-- PROBLEM --
Restating every entry exactly is the whole task.

Records contained in a dataset:
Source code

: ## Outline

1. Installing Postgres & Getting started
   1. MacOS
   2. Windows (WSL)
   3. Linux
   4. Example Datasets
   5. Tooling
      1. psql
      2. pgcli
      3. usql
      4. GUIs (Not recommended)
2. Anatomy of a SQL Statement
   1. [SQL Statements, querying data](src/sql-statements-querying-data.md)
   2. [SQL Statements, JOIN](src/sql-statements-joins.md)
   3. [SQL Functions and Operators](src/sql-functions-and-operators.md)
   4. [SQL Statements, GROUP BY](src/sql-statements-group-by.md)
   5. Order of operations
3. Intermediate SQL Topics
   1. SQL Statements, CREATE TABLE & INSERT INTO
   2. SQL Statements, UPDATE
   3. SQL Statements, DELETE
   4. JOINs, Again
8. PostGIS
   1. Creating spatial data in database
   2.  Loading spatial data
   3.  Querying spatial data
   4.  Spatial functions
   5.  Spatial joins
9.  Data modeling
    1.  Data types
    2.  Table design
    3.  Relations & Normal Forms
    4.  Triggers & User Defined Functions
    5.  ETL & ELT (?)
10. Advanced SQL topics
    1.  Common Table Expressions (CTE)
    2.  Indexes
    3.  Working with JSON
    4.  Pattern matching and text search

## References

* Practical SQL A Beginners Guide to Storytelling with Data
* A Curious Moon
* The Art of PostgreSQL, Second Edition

-- SOLUTION FOR THIS PROBLEM --
Source code

: ## Outline

1. Installing Postgres & Getting started
   1. MacOS
   2. Windows (WSL)
   3. Linux
   4. Example Datasets
   5. Tooling
      1. psql
      2. pgcli
      3. usql
      4. GUIs (Not recommended)
2. Anatomy of a SQL Statement
   1. [SQL Statements, querying data](src/sql-statements-querying-data.md)
   2. [SQL Statements, JOIN](src/sql-statements-joins.md)
   3. [SQL Functions and Operators](src/sql-functions-and-operators.md)
   4. [SQL Statements, GROUP BY](src/sql-statements-group-by.md)
   5. Order of operations
3. Intermediate SQL Topics
   1. SQL Statements, CREATE TABLE & INSERT INTO
   2. SQL Statements, UPDATE
   3. SQL Statements, DELETE
   4. JOINs, Again
8. PostGIS
   1. Creating spatial data in database
   2.  Loading spatial data
   3.  Querying spatial data
   4.  Spatial functions
   5.  Spatial joins
9.  Data modeling
    1.  Data types
    2.  Table design
    3.  Relations & Normal Forms
    4.  Triggers & User Defined Functions
    5.  ETL & ELT (?)
10. Advanced SQL topics
    1.  Common Table Expressions (CTE)
    2.  Indexes
    3.  Working with JSON
    4.  Pattern matching and text search

## References

* Practical SQL A Beginners Guide to Storytelling with Data
* A Curious Moon
* The Art of PostgreSQL, Second Edition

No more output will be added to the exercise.